**What needs to be done:** Count the lines in the records beneath this task that contain the string "ranges", then give the count by itself.

# # #

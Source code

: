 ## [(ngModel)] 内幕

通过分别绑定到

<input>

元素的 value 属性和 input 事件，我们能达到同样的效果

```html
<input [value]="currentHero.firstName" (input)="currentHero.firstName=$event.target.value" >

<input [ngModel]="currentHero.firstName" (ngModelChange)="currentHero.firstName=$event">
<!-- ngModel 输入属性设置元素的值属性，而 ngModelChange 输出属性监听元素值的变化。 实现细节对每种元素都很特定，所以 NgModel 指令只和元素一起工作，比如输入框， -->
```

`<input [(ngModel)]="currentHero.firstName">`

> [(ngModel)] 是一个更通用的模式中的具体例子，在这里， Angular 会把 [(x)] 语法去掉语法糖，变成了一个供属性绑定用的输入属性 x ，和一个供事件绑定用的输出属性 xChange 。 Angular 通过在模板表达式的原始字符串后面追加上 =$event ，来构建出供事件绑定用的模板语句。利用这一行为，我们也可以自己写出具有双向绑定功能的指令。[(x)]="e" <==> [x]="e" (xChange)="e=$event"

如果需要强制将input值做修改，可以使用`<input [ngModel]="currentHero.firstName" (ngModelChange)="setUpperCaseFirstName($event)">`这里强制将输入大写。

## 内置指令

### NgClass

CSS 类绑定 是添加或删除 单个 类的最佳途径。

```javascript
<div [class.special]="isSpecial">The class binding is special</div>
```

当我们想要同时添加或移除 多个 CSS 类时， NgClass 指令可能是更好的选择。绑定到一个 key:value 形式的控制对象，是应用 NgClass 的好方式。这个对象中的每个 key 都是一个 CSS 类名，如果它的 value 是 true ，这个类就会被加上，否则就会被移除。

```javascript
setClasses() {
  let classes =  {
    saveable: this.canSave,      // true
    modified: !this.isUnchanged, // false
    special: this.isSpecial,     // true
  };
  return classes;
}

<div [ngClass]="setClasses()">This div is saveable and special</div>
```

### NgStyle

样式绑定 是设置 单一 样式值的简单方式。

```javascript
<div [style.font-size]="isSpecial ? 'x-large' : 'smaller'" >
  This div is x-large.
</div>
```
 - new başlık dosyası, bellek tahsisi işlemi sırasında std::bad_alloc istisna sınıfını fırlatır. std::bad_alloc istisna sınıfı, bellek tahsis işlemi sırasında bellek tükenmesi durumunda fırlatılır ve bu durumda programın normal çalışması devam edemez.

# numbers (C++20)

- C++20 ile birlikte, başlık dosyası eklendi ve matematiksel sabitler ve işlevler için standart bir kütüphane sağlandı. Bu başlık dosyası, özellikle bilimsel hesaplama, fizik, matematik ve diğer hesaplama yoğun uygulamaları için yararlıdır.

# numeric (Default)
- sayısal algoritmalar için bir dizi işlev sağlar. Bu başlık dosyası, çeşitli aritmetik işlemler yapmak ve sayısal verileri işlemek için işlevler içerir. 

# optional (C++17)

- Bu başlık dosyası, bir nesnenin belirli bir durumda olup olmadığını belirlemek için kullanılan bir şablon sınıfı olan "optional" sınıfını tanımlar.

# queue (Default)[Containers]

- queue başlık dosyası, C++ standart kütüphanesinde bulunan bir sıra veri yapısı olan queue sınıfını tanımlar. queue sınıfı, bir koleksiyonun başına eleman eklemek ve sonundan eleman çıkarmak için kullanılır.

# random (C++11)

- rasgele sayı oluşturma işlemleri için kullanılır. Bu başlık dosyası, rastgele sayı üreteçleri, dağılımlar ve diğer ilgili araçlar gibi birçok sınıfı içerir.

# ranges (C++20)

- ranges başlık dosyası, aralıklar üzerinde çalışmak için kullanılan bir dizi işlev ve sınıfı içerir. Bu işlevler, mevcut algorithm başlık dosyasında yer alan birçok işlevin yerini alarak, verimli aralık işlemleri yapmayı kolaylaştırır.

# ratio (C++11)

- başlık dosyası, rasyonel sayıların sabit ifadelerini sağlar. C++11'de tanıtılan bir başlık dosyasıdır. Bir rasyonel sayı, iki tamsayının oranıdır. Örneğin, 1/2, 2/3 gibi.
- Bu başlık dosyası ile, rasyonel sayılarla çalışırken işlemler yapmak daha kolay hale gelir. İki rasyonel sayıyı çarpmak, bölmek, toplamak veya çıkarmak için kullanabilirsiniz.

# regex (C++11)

# # #

**Written answer:** 2